(DATA Opens)
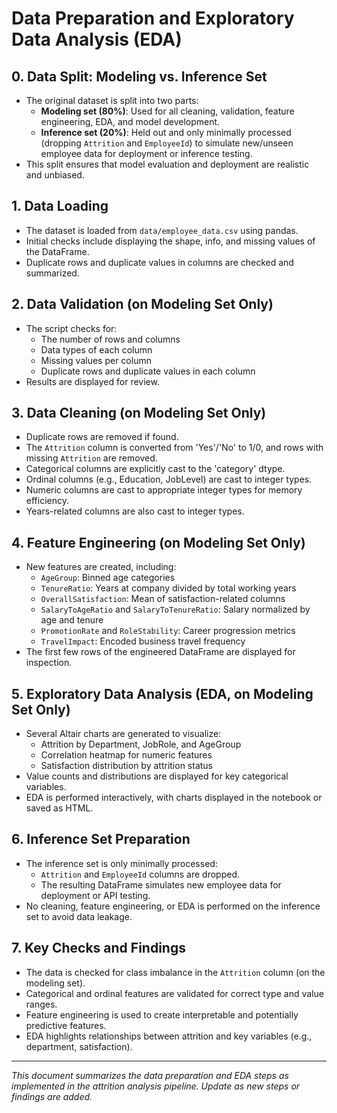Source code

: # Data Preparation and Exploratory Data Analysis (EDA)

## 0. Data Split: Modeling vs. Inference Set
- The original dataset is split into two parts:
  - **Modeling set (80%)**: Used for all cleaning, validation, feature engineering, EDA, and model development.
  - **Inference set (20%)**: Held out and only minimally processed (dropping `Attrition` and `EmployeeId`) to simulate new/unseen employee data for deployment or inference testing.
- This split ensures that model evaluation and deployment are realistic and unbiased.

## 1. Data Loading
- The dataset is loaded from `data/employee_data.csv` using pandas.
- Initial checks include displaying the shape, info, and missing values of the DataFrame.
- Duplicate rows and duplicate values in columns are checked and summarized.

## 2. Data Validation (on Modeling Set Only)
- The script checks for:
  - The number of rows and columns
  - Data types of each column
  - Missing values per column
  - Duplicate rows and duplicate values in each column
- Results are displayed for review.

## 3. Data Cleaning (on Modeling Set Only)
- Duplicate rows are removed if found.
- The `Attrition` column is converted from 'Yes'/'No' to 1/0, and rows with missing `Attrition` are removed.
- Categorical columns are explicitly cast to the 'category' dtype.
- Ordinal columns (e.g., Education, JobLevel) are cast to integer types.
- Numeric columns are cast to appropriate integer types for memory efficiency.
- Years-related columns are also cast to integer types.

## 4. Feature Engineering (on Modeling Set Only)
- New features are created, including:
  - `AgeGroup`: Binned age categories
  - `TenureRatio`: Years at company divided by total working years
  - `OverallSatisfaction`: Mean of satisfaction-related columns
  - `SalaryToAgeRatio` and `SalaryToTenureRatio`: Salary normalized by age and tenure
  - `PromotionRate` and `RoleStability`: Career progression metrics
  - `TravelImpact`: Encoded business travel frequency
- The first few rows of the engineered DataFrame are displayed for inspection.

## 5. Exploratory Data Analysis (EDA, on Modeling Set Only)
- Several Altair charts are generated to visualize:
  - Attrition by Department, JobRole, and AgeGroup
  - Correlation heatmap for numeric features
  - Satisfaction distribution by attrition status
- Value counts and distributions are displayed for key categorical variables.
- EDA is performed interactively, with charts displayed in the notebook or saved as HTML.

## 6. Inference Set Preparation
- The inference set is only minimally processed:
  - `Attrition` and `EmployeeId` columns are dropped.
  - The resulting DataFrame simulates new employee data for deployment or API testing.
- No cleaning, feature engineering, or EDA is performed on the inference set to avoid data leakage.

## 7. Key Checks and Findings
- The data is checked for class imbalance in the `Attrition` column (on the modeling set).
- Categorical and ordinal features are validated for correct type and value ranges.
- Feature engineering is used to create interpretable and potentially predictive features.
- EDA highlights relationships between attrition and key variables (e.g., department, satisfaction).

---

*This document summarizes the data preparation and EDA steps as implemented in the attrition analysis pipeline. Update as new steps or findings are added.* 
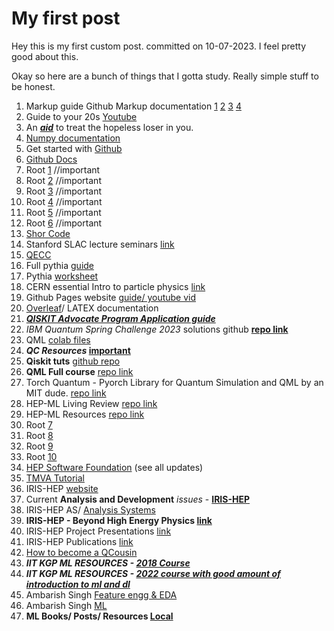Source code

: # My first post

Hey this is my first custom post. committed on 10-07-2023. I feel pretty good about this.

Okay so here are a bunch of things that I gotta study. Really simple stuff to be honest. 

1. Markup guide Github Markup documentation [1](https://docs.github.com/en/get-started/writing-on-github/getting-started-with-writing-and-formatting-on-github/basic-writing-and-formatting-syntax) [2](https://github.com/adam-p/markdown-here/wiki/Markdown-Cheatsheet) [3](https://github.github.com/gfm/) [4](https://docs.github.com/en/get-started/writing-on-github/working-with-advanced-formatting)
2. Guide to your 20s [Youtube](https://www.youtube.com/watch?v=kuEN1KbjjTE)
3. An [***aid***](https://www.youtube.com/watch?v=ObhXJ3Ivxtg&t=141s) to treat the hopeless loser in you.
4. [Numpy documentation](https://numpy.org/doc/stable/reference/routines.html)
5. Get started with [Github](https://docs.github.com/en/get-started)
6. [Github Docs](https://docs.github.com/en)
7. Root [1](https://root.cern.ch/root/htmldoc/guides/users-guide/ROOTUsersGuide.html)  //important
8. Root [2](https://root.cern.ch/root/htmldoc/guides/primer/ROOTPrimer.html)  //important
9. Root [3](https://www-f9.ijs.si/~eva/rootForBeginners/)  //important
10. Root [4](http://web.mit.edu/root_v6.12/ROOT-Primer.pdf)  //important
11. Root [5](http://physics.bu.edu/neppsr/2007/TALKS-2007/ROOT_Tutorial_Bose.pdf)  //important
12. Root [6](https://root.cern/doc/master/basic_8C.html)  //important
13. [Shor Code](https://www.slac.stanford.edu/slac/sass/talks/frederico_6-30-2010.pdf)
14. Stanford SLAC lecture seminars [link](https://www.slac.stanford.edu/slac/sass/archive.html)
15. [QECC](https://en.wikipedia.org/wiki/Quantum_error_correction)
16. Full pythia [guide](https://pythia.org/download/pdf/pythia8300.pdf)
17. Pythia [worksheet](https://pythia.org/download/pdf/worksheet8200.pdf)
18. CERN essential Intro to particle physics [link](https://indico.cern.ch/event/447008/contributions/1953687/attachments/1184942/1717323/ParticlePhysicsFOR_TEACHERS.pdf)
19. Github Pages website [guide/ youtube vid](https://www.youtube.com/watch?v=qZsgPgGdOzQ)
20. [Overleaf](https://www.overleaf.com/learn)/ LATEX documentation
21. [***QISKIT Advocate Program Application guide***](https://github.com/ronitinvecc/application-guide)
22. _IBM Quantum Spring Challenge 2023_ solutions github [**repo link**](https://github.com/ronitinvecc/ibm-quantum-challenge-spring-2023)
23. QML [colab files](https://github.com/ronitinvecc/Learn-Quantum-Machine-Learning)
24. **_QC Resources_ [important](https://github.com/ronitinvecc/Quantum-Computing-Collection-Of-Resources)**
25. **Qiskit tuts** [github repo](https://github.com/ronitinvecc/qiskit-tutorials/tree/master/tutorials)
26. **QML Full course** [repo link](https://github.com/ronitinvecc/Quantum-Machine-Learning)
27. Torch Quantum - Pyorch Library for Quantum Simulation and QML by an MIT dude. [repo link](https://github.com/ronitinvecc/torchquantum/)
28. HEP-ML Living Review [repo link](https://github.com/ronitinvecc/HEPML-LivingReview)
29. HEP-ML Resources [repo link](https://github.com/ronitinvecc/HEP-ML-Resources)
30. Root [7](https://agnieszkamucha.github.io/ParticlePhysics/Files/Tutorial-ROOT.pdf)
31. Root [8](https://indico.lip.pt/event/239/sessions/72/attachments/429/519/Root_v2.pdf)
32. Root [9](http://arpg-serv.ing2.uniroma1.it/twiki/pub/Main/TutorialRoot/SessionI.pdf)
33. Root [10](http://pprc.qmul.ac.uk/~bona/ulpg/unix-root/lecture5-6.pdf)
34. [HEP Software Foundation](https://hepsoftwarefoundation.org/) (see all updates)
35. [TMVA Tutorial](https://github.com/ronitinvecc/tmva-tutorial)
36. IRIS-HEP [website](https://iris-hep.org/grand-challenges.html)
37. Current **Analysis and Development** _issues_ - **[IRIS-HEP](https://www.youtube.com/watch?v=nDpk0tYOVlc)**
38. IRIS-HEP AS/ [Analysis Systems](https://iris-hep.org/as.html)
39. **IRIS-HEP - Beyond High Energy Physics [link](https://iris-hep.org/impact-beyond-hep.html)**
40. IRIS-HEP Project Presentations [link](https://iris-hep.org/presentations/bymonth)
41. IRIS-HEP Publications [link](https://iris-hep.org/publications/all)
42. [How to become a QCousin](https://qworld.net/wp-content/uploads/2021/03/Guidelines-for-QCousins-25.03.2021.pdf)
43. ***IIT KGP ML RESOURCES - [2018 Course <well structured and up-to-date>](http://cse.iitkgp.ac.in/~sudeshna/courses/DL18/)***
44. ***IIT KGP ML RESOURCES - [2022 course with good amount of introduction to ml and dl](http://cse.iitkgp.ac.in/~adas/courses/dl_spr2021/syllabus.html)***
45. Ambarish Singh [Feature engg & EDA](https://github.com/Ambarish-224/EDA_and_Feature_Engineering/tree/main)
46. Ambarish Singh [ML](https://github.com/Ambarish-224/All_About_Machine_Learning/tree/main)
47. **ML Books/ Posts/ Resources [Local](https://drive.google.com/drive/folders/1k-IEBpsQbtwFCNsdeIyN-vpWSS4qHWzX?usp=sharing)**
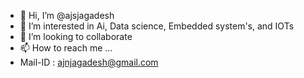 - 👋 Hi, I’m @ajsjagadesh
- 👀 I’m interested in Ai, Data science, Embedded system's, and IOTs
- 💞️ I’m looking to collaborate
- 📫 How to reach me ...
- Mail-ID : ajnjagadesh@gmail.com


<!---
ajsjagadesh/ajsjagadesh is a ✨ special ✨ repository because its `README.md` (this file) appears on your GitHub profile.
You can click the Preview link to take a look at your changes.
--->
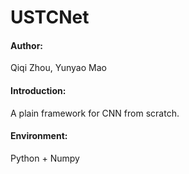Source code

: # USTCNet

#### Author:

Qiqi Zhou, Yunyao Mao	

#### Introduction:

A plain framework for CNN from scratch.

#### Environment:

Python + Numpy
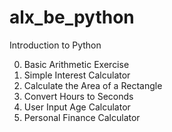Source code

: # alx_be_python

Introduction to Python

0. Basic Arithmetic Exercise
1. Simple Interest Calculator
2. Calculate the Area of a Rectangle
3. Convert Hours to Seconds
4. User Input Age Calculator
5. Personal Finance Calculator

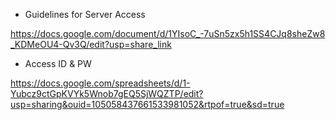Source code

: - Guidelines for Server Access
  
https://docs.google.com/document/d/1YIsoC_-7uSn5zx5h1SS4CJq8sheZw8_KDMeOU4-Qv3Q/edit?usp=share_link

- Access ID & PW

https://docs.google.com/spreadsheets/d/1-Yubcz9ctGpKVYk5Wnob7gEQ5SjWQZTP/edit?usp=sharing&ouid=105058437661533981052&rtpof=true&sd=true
(DATA Closes)
(DATA Opens)
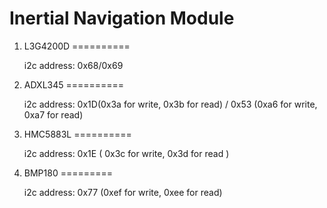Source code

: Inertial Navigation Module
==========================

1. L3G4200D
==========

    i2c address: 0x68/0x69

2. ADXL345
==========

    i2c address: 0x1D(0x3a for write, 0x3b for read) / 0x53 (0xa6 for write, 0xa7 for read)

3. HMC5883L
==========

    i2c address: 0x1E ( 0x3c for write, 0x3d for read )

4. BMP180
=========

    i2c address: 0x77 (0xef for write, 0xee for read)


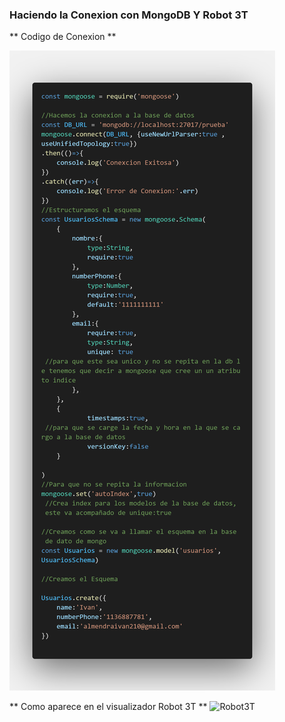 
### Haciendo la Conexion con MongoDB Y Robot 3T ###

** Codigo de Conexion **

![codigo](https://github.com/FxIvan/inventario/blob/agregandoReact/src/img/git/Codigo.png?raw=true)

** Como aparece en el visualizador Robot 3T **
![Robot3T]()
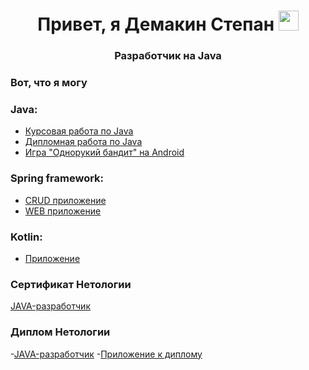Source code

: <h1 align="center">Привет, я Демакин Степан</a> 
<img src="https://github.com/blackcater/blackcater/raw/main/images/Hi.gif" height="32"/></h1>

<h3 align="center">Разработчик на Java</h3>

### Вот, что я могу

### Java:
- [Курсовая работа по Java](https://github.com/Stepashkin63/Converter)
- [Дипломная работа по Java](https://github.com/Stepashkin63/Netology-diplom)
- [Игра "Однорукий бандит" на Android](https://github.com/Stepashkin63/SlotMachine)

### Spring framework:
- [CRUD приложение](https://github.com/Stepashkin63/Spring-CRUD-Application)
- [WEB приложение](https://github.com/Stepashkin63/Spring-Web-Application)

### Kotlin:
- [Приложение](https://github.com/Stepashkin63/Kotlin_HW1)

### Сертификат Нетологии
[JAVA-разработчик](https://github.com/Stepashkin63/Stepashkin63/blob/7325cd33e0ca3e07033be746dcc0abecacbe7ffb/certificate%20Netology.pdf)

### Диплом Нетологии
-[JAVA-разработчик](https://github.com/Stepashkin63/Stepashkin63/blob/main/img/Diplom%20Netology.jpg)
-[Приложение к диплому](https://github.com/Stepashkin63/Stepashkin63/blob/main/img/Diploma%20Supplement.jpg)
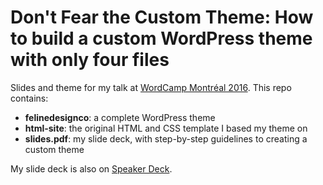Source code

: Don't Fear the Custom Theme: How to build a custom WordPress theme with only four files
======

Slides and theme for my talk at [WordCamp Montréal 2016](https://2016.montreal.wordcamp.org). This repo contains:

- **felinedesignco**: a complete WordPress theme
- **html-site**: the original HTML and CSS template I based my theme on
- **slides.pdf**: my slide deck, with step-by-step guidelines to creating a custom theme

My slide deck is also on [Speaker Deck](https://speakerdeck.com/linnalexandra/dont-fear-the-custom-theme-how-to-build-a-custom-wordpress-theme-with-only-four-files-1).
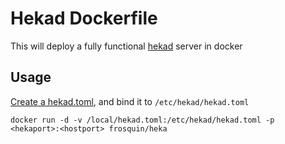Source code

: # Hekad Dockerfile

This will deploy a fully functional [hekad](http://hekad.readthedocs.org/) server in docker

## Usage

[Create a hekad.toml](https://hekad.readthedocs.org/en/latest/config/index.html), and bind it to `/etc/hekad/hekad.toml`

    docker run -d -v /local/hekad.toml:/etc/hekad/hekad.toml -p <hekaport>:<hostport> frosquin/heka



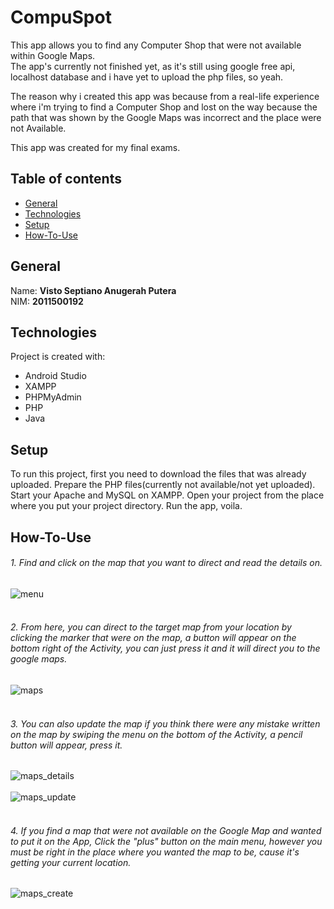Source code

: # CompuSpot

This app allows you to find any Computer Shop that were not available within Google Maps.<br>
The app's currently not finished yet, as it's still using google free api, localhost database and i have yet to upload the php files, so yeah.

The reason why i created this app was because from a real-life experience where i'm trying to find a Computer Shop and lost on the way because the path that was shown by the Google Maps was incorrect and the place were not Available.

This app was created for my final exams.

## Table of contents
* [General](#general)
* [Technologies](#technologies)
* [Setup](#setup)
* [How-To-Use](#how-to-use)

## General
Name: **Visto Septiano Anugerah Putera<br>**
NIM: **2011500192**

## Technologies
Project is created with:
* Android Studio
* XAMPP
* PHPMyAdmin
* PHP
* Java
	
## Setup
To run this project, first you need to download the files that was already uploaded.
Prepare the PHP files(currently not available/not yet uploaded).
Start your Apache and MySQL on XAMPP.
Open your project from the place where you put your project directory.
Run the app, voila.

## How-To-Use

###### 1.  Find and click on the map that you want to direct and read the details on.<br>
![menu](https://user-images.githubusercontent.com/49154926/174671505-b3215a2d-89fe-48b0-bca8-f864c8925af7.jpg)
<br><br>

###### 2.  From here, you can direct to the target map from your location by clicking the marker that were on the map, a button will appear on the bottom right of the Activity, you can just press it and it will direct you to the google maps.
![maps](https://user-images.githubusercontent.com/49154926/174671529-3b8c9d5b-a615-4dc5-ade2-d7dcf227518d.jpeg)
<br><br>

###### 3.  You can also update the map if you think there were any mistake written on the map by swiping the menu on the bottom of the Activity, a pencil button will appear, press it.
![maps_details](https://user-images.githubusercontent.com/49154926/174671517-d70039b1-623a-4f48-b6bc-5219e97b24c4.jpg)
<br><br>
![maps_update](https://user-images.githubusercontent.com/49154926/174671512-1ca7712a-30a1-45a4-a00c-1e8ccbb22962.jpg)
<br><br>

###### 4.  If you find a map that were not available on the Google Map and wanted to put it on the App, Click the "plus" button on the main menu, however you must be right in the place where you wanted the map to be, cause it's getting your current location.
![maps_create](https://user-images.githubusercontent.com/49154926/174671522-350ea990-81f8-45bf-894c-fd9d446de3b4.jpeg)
(DATA Closes)
Please transcribe only the lines in the records above running from the line that has "## 6. Inference Set Preparation" through the line that has "## 7. Key Checks and Findings", both included, exactly as they appear.

▸ OUTPUT OF THE TASK:
## 6. Inference Set Preparation
- The inference set is only minimally processed:
  - `Attrition` and `EmployeeId` columns are dropped.
  - The resulting DataFrame simulates new employee data for deployment or API testing.
- No cleaning, feature engineering, or EDA is performed on the inference set to avoid data leakage.

## 7. Key Checks and Findings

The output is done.